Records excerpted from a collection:
□ □ □ □
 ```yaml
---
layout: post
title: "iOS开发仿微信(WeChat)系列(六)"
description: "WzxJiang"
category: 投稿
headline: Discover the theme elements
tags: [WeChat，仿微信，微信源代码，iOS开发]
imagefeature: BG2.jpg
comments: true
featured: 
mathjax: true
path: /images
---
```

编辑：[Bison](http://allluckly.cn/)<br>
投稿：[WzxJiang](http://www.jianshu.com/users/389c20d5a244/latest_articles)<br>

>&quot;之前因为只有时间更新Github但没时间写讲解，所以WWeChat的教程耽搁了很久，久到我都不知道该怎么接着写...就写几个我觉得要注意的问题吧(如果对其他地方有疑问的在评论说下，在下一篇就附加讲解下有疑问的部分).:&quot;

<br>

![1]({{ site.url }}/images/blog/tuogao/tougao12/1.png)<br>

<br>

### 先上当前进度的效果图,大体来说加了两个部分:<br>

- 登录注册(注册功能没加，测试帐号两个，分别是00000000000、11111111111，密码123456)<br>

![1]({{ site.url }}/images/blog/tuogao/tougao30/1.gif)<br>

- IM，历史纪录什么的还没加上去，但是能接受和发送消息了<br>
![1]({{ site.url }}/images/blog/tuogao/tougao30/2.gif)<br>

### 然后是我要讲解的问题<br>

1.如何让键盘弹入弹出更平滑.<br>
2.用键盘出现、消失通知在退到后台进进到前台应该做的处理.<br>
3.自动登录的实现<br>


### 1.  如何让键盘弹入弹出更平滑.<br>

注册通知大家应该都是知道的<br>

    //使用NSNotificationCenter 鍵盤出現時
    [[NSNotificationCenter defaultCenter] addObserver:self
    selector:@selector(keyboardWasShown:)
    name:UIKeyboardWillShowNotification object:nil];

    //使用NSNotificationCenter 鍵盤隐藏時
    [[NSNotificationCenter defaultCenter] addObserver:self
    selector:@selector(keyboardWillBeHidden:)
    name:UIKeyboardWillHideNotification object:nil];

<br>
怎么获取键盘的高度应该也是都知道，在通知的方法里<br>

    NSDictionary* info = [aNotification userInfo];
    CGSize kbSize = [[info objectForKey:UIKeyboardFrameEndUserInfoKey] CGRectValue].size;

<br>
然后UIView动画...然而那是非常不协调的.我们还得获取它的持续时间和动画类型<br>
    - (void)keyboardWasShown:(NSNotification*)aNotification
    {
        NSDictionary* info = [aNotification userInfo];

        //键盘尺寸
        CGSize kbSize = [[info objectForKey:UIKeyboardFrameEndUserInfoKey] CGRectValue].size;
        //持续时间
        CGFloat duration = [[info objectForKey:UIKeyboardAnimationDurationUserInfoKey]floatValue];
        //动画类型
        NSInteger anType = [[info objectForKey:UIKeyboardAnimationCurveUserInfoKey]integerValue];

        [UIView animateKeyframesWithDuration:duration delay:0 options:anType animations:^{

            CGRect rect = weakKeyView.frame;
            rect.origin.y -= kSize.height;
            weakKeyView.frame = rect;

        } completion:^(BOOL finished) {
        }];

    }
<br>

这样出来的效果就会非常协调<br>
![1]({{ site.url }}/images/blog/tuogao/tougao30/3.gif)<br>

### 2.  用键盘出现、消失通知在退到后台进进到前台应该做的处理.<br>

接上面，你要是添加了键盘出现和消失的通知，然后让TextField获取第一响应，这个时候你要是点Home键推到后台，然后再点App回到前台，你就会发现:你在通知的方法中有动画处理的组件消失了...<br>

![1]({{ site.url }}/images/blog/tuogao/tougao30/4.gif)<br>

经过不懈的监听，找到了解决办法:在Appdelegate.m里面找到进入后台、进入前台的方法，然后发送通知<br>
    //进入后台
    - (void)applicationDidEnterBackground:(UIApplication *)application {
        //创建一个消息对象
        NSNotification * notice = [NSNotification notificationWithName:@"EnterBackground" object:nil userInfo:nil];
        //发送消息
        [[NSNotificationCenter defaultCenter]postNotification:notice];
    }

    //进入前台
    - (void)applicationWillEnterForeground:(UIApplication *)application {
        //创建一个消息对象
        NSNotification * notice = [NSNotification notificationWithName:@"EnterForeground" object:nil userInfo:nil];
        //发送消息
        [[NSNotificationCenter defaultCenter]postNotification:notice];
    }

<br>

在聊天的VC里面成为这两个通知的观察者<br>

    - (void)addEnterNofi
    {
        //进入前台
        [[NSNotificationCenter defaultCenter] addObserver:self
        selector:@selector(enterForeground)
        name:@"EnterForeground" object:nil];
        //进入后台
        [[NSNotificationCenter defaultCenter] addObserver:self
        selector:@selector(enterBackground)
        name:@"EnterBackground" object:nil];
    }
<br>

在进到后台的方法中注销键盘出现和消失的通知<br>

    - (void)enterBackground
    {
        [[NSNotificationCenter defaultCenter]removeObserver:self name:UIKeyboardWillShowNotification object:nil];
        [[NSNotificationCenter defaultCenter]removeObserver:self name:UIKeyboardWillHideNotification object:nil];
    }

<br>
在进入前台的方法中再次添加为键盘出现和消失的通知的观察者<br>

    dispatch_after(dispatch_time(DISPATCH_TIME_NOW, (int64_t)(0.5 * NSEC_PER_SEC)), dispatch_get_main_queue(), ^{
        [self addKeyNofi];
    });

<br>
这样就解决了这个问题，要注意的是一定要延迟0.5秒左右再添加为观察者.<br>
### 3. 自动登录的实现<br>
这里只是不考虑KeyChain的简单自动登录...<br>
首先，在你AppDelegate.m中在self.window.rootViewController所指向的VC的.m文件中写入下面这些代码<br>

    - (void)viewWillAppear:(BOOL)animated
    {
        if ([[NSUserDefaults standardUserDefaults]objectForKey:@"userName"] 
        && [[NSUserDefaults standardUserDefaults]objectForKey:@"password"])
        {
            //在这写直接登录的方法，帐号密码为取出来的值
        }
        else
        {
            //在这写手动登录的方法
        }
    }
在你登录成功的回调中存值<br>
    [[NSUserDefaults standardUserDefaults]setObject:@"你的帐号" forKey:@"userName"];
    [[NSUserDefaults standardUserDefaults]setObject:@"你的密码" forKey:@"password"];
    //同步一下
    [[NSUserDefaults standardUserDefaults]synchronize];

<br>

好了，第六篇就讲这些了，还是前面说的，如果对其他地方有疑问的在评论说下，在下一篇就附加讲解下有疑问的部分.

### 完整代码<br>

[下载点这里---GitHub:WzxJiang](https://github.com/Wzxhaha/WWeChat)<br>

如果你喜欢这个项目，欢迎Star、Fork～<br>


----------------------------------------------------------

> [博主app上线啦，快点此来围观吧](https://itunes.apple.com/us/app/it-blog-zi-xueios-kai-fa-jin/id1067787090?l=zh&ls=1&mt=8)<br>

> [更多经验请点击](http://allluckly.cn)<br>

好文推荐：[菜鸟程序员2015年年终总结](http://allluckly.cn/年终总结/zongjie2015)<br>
□ □ □ □
▸ **Work task**: Starting with the line with "这里只是不考虑KeyChain的简单自动登录...<br>" above and going on through the line with "在你登录成功的回调中存值<br>", transcribe every line exactly, both ends included, and add nothing.

▸ **Problem solution**:
这里只是不考虑KeyChain的简单自动登录...<br>
首先，在你AppDelegate.m中在self.window.rootViewController所指向的VC的.m文件中写入下面这些代码<br>

    - (void)viewWillAppear:(BOOL)animated
    {
        if ([[NSUserDefaults standardUserDefaults]objectForKey:@"userName"] 
        && [[NSUserDefaults standardUserDefaults]objectForKey:@"password"])
        {
            //在这写直接登录的方法，帐号密码为取出来的值
        }
        else
        {
            //在这写手动登录的方法
        }
    }
在你登录成功的回调中存值<br>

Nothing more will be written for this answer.